**EXERCISE BRIEF:** For the string "definition", search the entries below and copy every line where it appears.

**GIVEN ENTRIES:**
■ ■ ■ ■ ■

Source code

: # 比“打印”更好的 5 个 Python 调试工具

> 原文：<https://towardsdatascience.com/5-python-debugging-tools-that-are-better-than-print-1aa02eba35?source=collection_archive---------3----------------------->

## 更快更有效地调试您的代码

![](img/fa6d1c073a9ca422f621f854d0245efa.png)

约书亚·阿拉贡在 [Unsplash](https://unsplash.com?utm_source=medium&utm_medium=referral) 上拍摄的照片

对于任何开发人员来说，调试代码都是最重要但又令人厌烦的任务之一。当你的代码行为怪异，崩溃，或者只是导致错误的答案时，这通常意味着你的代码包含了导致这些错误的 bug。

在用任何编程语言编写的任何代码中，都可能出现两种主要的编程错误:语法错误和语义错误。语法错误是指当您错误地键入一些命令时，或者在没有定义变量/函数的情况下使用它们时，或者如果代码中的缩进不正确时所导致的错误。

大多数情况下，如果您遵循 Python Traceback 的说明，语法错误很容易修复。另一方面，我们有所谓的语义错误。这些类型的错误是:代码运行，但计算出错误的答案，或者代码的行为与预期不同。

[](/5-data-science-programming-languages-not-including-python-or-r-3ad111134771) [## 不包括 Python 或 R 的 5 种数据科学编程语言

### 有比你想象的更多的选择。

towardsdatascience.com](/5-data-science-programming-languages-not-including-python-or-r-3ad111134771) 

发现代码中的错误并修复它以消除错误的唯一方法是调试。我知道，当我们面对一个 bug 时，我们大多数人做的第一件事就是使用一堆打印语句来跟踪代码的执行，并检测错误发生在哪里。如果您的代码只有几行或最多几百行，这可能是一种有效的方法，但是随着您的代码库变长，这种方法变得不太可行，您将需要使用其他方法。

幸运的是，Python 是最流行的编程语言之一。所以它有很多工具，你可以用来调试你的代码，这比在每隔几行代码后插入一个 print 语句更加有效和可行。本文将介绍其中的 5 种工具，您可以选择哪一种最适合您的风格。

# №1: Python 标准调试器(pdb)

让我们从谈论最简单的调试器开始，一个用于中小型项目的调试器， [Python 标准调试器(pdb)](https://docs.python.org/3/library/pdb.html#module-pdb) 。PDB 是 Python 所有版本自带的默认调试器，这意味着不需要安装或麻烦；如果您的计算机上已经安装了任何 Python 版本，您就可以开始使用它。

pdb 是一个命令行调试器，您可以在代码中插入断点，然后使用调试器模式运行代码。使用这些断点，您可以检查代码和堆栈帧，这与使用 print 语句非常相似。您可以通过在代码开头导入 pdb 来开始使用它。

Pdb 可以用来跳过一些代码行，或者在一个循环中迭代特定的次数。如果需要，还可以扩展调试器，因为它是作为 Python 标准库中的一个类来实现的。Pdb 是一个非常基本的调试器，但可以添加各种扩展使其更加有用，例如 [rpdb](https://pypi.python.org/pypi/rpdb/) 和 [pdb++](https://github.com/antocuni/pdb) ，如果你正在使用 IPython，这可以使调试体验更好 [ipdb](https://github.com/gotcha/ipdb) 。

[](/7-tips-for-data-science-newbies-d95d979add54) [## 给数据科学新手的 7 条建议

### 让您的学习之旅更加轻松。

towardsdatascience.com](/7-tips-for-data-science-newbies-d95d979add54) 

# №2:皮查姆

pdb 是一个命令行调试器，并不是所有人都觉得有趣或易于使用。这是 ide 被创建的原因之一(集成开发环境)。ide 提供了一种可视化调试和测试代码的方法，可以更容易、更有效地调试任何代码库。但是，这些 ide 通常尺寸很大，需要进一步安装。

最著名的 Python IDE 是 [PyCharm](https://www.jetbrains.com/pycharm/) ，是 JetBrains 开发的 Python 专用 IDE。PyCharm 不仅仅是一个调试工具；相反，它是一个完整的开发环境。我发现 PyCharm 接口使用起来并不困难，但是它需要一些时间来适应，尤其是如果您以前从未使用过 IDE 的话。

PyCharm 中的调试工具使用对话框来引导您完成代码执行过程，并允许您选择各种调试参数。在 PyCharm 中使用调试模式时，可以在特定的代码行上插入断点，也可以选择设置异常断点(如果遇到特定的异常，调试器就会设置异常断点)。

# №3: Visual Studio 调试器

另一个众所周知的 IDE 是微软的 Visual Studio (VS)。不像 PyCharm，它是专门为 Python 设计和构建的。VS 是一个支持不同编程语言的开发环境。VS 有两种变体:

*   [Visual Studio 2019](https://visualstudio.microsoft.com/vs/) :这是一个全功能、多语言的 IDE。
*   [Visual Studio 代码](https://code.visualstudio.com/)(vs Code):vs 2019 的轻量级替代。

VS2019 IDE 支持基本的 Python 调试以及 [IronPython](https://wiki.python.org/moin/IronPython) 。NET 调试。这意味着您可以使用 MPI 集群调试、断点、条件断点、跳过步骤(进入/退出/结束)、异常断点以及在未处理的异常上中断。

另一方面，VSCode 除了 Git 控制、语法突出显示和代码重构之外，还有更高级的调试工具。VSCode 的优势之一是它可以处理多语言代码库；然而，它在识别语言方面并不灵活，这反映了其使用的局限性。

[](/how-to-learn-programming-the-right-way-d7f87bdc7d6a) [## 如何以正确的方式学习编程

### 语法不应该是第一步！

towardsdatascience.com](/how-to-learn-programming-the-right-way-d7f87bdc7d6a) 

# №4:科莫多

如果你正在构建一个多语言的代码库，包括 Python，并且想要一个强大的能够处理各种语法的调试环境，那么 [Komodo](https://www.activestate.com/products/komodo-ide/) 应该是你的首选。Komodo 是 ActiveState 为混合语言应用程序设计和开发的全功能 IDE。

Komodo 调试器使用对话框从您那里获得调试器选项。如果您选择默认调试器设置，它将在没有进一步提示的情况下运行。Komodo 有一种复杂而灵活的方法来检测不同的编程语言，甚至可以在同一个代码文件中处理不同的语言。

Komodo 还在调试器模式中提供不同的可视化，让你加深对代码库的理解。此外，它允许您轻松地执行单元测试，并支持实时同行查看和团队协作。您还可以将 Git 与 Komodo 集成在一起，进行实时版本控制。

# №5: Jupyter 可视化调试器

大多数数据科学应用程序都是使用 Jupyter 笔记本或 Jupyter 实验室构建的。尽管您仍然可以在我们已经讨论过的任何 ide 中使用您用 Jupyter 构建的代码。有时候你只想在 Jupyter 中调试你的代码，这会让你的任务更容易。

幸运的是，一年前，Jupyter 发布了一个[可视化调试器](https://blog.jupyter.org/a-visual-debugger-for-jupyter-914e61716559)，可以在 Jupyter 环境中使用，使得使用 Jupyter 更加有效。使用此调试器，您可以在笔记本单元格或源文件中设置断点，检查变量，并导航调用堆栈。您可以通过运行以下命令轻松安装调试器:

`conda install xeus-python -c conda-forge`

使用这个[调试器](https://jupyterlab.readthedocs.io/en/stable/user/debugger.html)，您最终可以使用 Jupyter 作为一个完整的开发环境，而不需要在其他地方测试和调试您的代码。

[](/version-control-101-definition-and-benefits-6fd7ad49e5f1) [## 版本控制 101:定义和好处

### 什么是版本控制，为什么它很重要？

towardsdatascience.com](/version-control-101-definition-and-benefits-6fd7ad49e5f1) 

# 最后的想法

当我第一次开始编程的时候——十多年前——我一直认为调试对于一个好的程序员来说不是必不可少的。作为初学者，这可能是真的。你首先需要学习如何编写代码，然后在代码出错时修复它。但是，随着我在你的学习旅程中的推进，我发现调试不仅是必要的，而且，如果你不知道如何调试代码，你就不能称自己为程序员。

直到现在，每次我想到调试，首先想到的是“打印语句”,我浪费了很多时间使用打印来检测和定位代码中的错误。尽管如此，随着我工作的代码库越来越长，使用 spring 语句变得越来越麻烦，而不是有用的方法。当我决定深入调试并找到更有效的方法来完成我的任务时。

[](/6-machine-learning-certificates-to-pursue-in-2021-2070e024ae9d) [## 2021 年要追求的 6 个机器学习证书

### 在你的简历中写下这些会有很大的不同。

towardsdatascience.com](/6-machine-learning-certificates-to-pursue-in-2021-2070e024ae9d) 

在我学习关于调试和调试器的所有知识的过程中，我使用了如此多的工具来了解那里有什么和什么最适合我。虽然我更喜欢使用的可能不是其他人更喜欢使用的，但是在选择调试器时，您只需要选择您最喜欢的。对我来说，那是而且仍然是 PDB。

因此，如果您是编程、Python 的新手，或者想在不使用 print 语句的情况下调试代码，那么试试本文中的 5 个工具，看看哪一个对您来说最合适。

■ ■ ■ ■ ■

**WRITTEN ANSWER:**
[](/version-control-101-definition-and-benefits-6fd7ad49e5f1) [## 版本控制 101:定义和好处
towardsdatascience.com](/version-control-101-definition-and-benefits-6fd7ad49e5f1) 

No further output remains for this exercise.